For conservatives, however, the answer is apparently quite clear.  Forget all about Huey, Dewey, and Louie.  Turns out the living are not important here.  Imagine instead you’re the deceased Scrooge McDuck and you’re looking in from the next world at your nephew’s bank statement only to find your money has been subject to a “death tax.”  Now wouldn’t you be outraged?  (Well yes, it would technically be your nephew’s money now, which is why it would appear on his bank statement.  However, your nephew hasn’t died so he can hardly pay a death tax, can he?  If we’re talking about a death tax then I suppose we’re still thinking of it as your money, which is a little creepy if you think about it.)  I don’t know, I suppose I would have preferred to imagine old Scrooge moving on to a better place where he develops some interests of a non-pecuniary nature, maybe playing the harp or something like that, and where he might feel comfortable leaving worldly concerns to the living.  But that’s just me: the eternal romantic.

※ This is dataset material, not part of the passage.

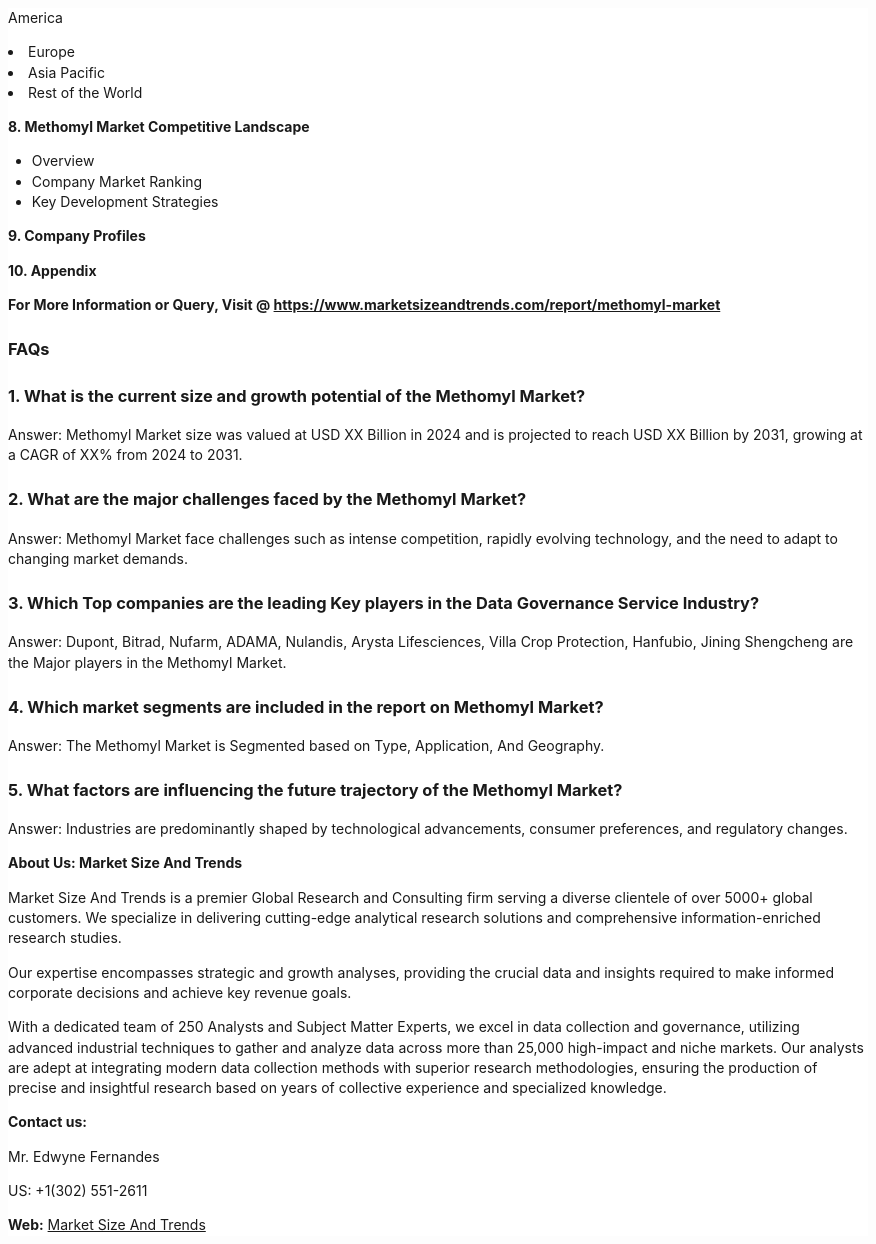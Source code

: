 America</span></li><li><span class="">Europe</span></li><li><span class="">Asia Pacific</span></li><li><span class="">Rest of the World</span></li></ul></div><div class="" data-test-id=""><p><strong><span class="">8. Methomyl Market Competitive Landscape</span></strong></p></div><div class="" data-test-id=""><ul><li><span class="">Overview</span></li><li><span class="">Company Market Ranking</span></li><li><span class="">Key Development Strategies</span></li></ul></div><div class="" data-test-id=""><p><strong><span class="">9. Company Profiles</span></strong></p></div><div class="" data-test-id=""><p><strong><span class="">10. Appendix</span></strong></p></div><div class="" data-test-id=""><p><strong><span class="">For More Information or Query, Visit @ <a href="https://www.marketsizeandtrends.com/report/methomyl-market" target="_blank">https://www.marketsizeandtrends.com/report/methomyl-market</a></span></strong></p></div><div class="" data-test-id=""><div class="article-main__content" data-test-id="publishing-text-block"><h3><strong><span class="">FAQs</span></strong></h3></div><div class="article-main__content" data-test-id="publishing-text-block"><h3><span class="">1. What is the current size and growth potential of the Methomyl Market?</span></h3></div><div class="article-main__content" data-test-id="publishing-text-block"><p><span class="font-[700]">Answer</span><span class="">: Methomyl Market size was valued at USD XX Billion in 2024 and is projected to reach USD XX Billion by 2031, growing at a CAGR of XX% from 2024 to 2031.</span></p></div><div class="article-main__content" data-test-id="publishing-text-block"><h3><span class="">2. What are the major challenges faced by the Methomyl Market?</span></h3></div><div class="article-main__content" data-test-id="publishing-text-block"><p><span class="font-[700]">Answer</span><span class="">: Methomyl Market face challenges such as intense competition, rapidly evolving technology, and the need to adapt to changing market demands.</span></p></div><div class="article-main__content" data-test-id="publishing-text-block"><h3><span class="">3. Which Top companies are the leading Key players in the Data Governance Service Industry?</span></h3></div><div class="article-main__content" data-test-id="publishing-text-block"><p><span class="font-[700]">Answer</span><span class="">: Dupont, Bitrad, Nufarm, ADAMA, Nulandis, Arysta Lifesciences, Villa Crop Protection, Hanfubio, Jining Shengcheng are the Major players in the Methomyl Market.</span></p></div><div class="article-main__content" data-test-id="publishing-text-block"><h3><span class="">4. Which market segments are included in the report on Methomyl Market?</span></h3></div><div class="article-main__content" data-test-id="publishing-text-block"><p><span class="font-[700]">Answer</span><span class="">: The Methomyl Market is Segmented based on Type, Application, And Geography.</span></p></div><div class="article-main__content" data-test-id="publishing-text-block"><h3><span class="">5. What factors are influencing the future trajectory of the Methomyl Market?</span></h3></div><div class="article-main__content" data-test-id="publishing-text-block"><p><span class="font-[700]">Answer:</span><span class="">&nbsp;Industries are predominantly shaped by technological advancements, consumer preferences, and regulatory changes.</span></p></div><p><strong><span class="">About Us: Market Size And Trends</span></strong></p></div><div class="" data-test-id=""><p><span class="">Market Size And Trends is a premier Global Research and Consulting firm serving a diverse clientele of over 5000+ global customers. We specialize in delivering cutting-edge analytical research solutions and comprehensive information-enriched research studies.</span></p></div><div class="" data-test-id=""><p><span class="">Our expertise encompasses strategic and growth analyses, providing the crucial data and insights required to make informed corporate decisions and achieve key revenue goals.</span></p></div><div class="" data-test-id=""><p><span class="">With a dedicated team of 250 Analysts and Subject Matter Experts, we excel in data collection and governance, utilizing advanced industrial techniques to gather and analyze data across more than 25,000 high-impact and niche markets. Our analysts are adept at integrating modern data collection methods with superior research methodologies, ensuring the production of precise and insightful research based on years of collective experience and specialized knowledge.</span></p></div><div class="" data-test-id=""><p><strong><span class="">Contact us:</span></strong></p></div><div class="" data-test-id=""><p><span class="">Mr. Edwyne Fernandes</span></p></div><div class="" data-test-id=""><p><span class="">US: +1(302) 551-2611<br /></span></p><p><span class=""><strong>Web:</strong> <a href="https://www.marketsizeandtrends.com/" target="_blank">Market Size And Trends</a></span></p></div>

But you know what strikes me as the funniest thing about this whole issue?  The funniest thing is it’s actually conservatives who tend to argue the loudest the existing distribution of resources is fine and dandy because it’s the result of individual merit (you know, caution, or risk taking, or following one’s true interests, or not following one’s true interests but being practical and working hard, or not being a practical hard working drone but being clever, or not being a hard working drone or being clever but having talent, or ... well, I’m sure anyone with money can come up with some appropriate definition of merit in the marketplace).  You know what type of society would really illustrate that particular ethos?  Yep.  That would be one in which the inheritance tax, sorry, I mean the death tax, were one hundred percent such that no one could inherit any money at all and everyone had to start at financial ground zero and generate (and spend) his or her own money during his or her own lifetime.  (Well, OK, I suppose it still wouldn’t be entirely consistent with that ethos because of the various advantages wealthy parents could still pass on to their kids, and I suppose there would still be all of the other various factors that affect income and wealth beside individual effort and merit, but anyway you get the general idea.  We’d certainly be a lot closer to that ethos than we are now.)  Who knows, maybe we should try that sometime, but that’s not really my point here.  My point is the next time you hear some conservative blowhard banging on about how wonderful rich people are and how fair and just our distributional system is because it’s all about the market rewarding individual merit I think you should join me in a hearty belly laugh.  Conservative: “We should never talk about redistributing resources because the markets already account for all ethical considerations and unerringly assign resources to the most deserving among us, that’s why we object so strongly to the death tax.”  The rest of us: “HA HA HA HA HA HA HA!”  It makes you feel better.  It really does.